Preventing Cognitive Decline
With all the assaults on our cognitive health from ultra-processed food, what can we do to help slow down the speed of cognitive decline? Here are some recommendations from the experts.
Exercise has many health benefits. It lowers breast and colon cancer risk, prevents heart disease and diabetes, and relieves insomnia, anxiety, and depression. Exercise also helps delay cognitive decline and can even improve executive functioning in people already showing symptoms of cognitive decline.
The Mediterranean diet has been long recognized for promoting good heart health, lowering cancer risk, and preventing cognitive decline and dementia. This eating style emphasizes vegetables, whole grains, beans, nuts, seeds, fruits, olive oil, and moderate amounts of poultry, fish, and dairy products. Red meat is consumed only in limited quantities.
Alcohol consumption should be restricted to one drink per day. Studies previously published in the Journal of the American Medical Society (JAMA) reported that heavy drinking sparked a 22% higher incidence of Alzheimer’s disease compared to not drinking alcohol at all. Heavy drinking was defined as consuming more than seven drinks per week for a woman or 14 per week for men.
Sleep Duration and Quality
The human body needs a certain amount of regular sleep to carry out its essential functions. Studies have shown that those who routinely sleep less than seven to eight hours a night score lower on mental function tests. This is thought to be because learning and memories consolidate while we are asleep.
Educational level is less critical to healthy cognitive function as we age than staying mentally active. People in their 70s and 80s who frequently read, write, work puzzles, play board and card games engage in group discussions, and play music are half as likely to develop mild cognitive impairment compared to those who don’t regularly participate in these activities.
Social interaction can have profound effects on longevity and cognitive health. Research shows that people who participate in frequent social interactions are less likely to experience cognitive decline than those who don’t. A strong network of people who care about you and support you lowers stress levels, decreases depression, and helps prevent loneliness – all of which are thought to speed up cognitive decline.
- Consuming more than 20% of your daily calorie intake in the form of ultra-processed foods (UPF) can speed up the rate of cognitive decline. By contrast, the typical American diet gets up to 58% of its daily calories from UPF.
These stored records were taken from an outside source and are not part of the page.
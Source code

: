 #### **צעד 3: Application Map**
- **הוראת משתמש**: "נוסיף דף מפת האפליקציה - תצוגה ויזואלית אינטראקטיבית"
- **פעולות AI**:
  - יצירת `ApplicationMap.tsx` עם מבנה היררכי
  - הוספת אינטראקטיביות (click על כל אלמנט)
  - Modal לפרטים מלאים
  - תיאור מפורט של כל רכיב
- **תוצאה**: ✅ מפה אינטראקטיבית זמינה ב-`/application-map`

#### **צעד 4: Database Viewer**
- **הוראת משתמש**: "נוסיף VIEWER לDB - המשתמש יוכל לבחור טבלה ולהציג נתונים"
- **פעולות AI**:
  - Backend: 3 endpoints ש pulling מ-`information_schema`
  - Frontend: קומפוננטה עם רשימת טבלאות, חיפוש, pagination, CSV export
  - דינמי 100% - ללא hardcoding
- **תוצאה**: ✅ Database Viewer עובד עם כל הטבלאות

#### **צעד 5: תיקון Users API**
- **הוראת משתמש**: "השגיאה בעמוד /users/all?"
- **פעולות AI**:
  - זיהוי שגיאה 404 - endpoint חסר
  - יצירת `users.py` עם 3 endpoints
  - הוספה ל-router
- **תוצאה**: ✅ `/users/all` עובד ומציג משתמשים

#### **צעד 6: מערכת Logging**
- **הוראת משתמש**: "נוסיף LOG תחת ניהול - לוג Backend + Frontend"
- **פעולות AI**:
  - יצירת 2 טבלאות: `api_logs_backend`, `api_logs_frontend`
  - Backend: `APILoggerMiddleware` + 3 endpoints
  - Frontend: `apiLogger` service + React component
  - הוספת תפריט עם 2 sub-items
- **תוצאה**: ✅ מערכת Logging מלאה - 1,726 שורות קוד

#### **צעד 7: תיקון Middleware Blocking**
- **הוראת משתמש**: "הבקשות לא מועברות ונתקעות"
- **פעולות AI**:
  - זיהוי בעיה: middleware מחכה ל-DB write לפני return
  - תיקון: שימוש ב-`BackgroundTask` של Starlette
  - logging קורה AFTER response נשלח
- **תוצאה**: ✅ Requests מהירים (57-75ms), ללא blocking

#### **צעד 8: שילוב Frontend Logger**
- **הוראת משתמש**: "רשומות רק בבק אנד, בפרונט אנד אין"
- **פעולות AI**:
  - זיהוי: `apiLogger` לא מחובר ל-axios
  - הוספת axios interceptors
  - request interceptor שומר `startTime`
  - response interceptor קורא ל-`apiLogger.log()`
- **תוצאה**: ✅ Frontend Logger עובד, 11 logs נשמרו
- Reducing consumption of ultra-processed foods can prevent cognitive decline and lower your risk of dementia.
- UPF contains high levels of salt, sugar, and fat. All can increase systemic inflammation, one of the biggest threats to healthy aging in the brain and other body parts.
- Ways to help prevent cognitive decline include regular exercise, a Mediterranean-style diet, low alcohol consumption, adequate sleep, regular mental stimulation, and frequent social interaction.